What is being asked: Copy each entry verbatim, excluding its images.

Data excerpts:
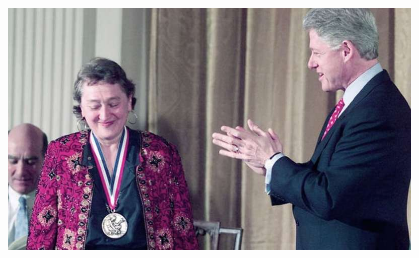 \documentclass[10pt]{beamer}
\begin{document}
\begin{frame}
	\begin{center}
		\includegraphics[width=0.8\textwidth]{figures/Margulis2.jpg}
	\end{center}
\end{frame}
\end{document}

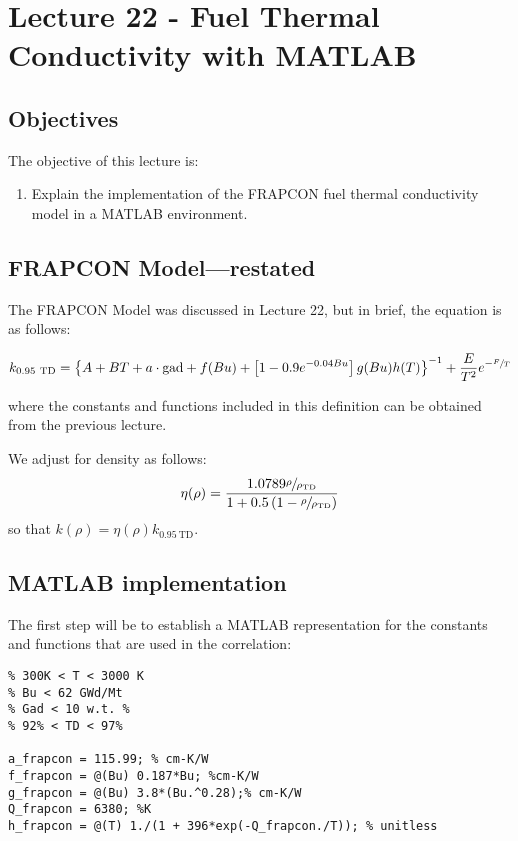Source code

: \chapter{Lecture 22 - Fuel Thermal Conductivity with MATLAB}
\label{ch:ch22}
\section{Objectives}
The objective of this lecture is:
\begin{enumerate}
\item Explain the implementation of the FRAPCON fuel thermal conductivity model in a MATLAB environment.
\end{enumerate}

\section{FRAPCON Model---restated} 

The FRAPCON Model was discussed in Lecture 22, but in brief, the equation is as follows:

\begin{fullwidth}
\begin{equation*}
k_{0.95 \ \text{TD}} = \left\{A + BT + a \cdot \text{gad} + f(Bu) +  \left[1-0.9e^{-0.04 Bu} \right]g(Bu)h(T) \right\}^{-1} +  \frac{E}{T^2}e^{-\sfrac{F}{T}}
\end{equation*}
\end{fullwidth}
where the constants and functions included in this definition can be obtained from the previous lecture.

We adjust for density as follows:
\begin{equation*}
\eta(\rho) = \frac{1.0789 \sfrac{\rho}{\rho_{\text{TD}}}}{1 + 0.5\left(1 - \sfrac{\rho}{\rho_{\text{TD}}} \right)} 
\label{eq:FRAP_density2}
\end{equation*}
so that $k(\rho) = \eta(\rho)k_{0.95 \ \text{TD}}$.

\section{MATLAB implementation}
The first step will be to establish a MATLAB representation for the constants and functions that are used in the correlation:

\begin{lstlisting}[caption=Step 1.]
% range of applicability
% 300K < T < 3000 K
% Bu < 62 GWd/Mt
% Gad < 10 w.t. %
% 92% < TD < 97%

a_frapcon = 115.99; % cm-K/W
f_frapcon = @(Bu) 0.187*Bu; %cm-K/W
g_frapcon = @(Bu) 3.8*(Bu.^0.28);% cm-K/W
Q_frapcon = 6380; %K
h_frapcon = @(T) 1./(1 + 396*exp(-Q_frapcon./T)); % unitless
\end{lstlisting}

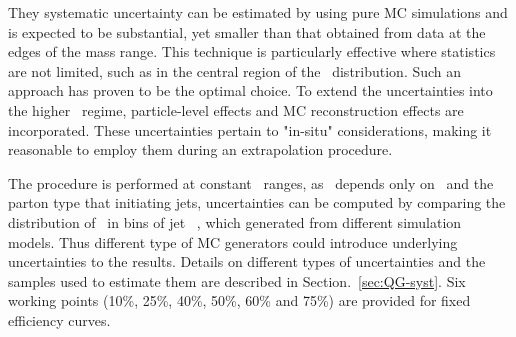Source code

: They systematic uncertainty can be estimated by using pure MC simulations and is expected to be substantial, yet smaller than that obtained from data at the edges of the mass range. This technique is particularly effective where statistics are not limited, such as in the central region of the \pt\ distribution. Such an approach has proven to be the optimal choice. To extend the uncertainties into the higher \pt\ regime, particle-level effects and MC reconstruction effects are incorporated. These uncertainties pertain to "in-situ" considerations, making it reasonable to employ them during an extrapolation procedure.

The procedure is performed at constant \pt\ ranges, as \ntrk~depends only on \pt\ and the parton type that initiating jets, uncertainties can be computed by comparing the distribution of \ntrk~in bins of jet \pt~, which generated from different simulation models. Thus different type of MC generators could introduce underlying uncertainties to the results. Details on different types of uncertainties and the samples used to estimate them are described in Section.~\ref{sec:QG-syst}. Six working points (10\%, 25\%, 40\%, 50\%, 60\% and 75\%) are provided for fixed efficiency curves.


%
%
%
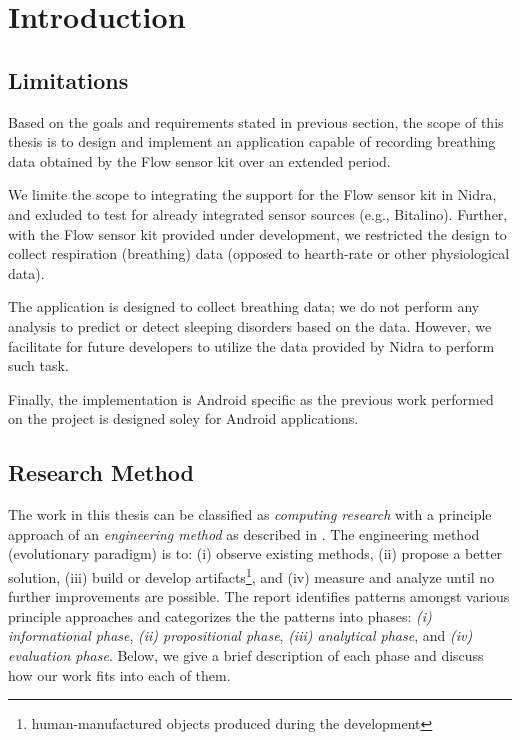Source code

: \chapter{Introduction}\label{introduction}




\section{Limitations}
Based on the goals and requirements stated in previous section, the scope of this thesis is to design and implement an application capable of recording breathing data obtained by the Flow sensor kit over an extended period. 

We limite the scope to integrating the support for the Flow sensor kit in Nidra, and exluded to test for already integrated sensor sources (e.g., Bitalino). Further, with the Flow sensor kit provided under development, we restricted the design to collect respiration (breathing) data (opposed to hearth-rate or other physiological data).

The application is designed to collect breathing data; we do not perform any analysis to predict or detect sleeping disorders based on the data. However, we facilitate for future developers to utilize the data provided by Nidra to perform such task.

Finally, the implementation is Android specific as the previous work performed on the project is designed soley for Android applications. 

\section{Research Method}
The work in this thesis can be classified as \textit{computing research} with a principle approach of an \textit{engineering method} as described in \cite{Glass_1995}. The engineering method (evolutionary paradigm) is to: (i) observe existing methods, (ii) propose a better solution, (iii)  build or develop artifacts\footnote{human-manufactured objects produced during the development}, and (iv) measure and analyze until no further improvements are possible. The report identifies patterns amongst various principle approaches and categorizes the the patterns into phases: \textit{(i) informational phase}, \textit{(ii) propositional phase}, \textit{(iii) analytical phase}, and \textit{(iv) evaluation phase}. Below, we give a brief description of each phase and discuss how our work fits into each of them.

Your solution:
 \documentclass[10pt]{beamer}
\begin{document}
\begin{frame}
	\begin{center}
		\includegraphics[width=0.8\textwidth]{figures/Margulis2.jpg}
	\end{center}
\end{frame}
\end{document}

Source code

: \chapter{Lecture 22 - Fuel Thermal Conductivity with MATLAB}
\label{ch:ch22}
\section{Objectives}
The objective of this lecture is:
\begin{enumerate}
\item Explain the implementation of the FRAPCON fuel thermal conductivity model in a MATLAB environment.
\end{enumerate}

\section{FRAPCON Model---restated} 

The FRAPCON Model was discussed in Lecture 22, but in brief, the equation is as follows:

\begin{fullwidth}
\begin{equation*}
k_{0.95 \ \text{TD}} = \left\{A + BT + a \cdot \text{gad} + f(Bu) +  \left[1-0.9e^{-0.04 Bu} \right]g(Bu)h(T) \right\}^{-1} +  \frac{E}{T^2}e^{-\sfrac{F}{T}}
\end{equation*}
\end{fullwidth}
where the constants and functions included in this definition can be obtained from the previous lecture.

We adjust for density as follows:
\begin{equation*}
\eta(\rho) = \frac{1.0789 \sfrac{\rho}{\rho_{\text{TD}}}}{1 + 0.5\left(1 - \sfrac{\rho}{\rho_{\text{TD}}} \right)} 
\label{eq:FRAP_density2}
\end{equation*}
so that $k(\rho) = \eta(\rho)k_{0.95 \ \text{TD}}$.

\section{MATLAB implementation}
The first step will be to establish a MATLAB representation for the constants and functions that are used in the correlation:

\begin{lstlisting}[caption=Step 1.]
% range of applicability
% 300K < T < 3000 K
% Bu < 62 GWd/Mt
% Gad < 10 w.t. %
% 92% < TD < 97%

a_frapcon = 115.99; % cm-K/W
f_frapcon = @(Bu) 0.187*Bu; %cm-K/W
g_frapcon = @(Bu) 3.8*(Bu.^0.28);% cm-K/W
Q_frapcon = 6380; %K
h_frapcon = @(T) 1./(1 + 396*exp(-Q_frapcon./T)); % unitless
\end{lstlisting}

Source code

: They systematic uncertainty can be estimated by using pure MC simulations and is expected to be substantial, yet smaller than that obtained from data at the edges of the mass range. This technique is particularly effective where statistics are not limited, such as in the central region of the \pt\ distribution. Such an approach has proven to be the optimal choice. To extend the uncertainties into the higher \pt\ regime, particle-level effects and MC reconstruction effects are incorporated. These uncertainties pertain to "in-situ" considerations, making it reasonable to employ them during an extrapolation procedure.

The procedure is performed at constant \pt\ ranges, as \ntrk~depends only on \pt\ and the parton type that initiating jets, uncertainties can be computed by comparing the distribution of \ntrk~in bins of jet \pt~, which generated from different simulation models. Thus different type of MC generators could introduce underlying uncertainties to the results. Details on different types of uncertainties and the samples used to estimate them are described in Section.~\ref{sec:QG-syst}. Six working points (10\%, 25\%, 40\%, 50\%, 60\% and 75\%) are provided for fixed efficiency curves.


%
%
%
Source code

: \chapter{Introduction}\label{introduction}




\section{Limitations}
Based on the goals and requirements stated in previous section, the scope of this thesis is to design and implement an application capable of recording breathing data obtained by the Flow sensor kit over an extended period. 

We limite the scope to integrating the support for the Flow sensor kit in Nidra, and exluded to test for already integrated sensor sources (e.g., Bitalino). Further, with the Flow sensor kit provided under development, we restricted the design to collect respiration (breathing) data (opposed to hearth-rate or other physiological data).

The application is designed to collect breathing data; we do not perform any analysis to predict or detect sleeping disorders based on the data. However, we facilitate for future developers to utilize the data provided by Nidra to perform such task.

Finally, the implementation is Android specific as the previous work performed on the project is designed soley for Android applications. 

\section{Research Method}
The work in this thesis can be classified as \textit{computing research} with a principle approach of an \textit{engineering method} as described in \cite{Glass_1995}. The engineering method (evolutionary paradigm) is to: (i) observe existing methods, (ii) propose a better solution, (iii)  build or develop artifacts\footnote{human-manufactured objects produced during the development}, and (iv) measure and analyze until no further improvements are possible. The report identifies patterns amongst various principle approaches and categorizes the the patterns into phases: \textit{(i) informational phase}, \textit{(ii) propositional phase}, \textit{(iii) analytical phase}, and \textit{(iv) evaluation phase}. Below, we give a brief description of each phase and discuss how our work fits into each of them.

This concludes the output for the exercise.